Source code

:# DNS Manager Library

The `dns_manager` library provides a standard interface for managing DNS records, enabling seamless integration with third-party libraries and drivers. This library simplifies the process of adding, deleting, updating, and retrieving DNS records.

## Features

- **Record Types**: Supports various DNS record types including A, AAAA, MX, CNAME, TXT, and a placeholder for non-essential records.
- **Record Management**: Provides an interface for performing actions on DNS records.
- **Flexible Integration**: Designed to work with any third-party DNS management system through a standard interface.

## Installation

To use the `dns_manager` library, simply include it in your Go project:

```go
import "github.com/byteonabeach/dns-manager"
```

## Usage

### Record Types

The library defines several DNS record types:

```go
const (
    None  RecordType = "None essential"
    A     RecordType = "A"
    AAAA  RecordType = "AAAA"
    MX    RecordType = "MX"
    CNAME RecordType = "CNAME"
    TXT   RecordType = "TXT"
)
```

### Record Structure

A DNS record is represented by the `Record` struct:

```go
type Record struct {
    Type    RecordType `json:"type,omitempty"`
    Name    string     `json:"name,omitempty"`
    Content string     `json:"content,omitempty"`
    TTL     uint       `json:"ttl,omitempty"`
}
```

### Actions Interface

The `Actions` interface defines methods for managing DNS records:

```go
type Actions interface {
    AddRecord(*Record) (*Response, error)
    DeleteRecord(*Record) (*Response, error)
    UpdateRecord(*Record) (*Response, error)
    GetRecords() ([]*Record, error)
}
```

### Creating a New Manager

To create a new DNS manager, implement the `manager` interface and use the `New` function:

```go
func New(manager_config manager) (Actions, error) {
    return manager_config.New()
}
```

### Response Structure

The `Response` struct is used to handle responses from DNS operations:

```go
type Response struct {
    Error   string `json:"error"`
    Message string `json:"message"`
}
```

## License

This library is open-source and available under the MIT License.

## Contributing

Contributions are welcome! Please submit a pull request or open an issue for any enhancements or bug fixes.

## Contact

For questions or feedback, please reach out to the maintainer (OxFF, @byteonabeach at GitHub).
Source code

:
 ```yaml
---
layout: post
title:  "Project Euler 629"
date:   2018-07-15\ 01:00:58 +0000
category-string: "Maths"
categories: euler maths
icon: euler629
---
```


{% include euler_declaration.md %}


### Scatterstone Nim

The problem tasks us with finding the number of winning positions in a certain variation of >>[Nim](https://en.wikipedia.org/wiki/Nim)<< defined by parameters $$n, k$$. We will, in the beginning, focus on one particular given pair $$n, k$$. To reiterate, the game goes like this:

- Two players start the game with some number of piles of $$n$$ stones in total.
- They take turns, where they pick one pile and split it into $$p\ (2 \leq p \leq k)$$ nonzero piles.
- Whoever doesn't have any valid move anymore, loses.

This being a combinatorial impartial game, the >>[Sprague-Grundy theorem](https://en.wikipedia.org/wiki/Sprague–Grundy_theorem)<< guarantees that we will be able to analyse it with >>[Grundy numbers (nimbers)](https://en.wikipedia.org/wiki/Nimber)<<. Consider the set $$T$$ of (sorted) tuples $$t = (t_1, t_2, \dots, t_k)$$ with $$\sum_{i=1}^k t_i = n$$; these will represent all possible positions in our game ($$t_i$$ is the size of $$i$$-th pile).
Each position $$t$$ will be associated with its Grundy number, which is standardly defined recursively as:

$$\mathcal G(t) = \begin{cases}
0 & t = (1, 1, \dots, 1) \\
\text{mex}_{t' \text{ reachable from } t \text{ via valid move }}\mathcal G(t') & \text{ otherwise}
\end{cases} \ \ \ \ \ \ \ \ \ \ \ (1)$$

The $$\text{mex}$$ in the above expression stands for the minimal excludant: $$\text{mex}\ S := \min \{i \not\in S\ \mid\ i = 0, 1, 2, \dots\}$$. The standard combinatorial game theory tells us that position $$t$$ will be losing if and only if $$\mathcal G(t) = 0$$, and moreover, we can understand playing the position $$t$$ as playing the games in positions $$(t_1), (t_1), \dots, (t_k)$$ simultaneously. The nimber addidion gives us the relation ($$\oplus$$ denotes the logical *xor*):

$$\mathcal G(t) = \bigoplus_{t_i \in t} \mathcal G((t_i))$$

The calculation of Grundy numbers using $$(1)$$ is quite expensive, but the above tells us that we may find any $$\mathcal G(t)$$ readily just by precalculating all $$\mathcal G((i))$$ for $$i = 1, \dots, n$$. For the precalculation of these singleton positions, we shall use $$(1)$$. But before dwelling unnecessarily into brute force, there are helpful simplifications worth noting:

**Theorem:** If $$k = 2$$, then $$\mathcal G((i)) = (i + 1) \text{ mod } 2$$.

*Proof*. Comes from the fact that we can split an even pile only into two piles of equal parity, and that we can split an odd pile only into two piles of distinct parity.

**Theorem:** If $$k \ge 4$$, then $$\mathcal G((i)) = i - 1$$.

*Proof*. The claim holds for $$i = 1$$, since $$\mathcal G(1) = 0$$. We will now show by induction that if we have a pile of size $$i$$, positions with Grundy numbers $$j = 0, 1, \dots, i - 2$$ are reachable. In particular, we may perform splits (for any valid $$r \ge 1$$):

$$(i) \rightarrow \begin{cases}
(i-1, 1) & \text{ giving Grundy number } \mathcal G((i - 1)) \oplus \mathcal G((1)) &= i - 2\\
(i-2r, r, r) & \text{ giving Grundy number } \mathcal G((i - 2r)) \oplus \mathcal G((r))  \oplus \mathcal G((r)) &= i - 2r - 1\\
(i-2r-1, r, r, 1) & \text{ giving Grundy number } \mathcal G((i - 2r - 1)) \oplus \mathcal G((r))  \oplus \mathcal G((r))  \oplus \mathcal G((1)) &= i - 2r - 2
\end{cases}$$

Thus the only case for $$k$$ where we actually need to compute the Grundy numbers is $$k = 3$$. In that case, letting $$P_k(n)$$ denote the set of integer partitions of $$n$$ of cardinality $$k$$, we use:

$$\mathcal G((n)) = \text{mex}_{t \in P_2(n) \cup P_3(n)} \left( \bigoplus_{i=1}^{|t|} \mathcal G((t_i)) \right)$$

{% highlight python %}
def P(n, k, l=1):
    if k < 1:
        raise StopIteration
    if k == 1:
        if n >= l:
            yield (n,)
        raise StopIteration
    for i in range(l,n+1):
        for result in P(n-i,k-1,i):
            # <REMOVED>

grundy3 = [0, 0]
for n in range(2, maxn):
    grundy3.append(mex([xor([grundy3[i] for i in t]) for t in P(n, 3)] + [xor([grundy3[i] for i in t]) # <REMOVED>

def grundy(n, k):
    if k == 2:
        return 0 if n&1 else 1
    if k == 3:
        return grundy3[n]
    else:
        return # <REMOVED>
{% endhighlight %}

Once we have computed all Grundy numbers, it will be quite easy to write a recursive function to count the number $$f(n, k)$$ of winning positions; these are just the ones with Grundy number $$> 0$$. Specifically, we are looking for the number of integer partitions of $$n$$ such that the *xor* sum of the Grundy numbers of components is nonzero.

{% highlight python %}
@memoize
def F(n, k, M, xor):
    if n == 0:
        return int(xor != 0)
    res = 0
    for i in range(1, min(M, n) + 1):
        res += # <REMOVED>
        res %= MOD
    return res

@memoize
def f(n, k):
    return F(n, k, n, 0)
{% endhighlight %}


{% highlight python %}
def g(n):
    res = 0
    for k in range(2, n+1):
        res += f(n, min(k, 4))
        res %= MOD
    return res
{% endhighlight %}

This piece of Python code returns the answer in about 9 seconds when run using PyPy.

_ _ _

• _Description of the task_: Set down nothing but the lines from the one containing "return F(n, k, n, 0)" through the end of the entries above, exactly as written, both ends counted.

• _Solved exercise_:
    return F(n, k, n, 0)
{% endhighlight %}


{% highlight python %}
def g(n):
    res = 0
    for k in range(2, n+1):
        res += f(n, min(k, 4))
        res %= MOD
    return res
{% endhighlight %}

This piece of Python code returns the answer in about 9 seconds when run using PyPy.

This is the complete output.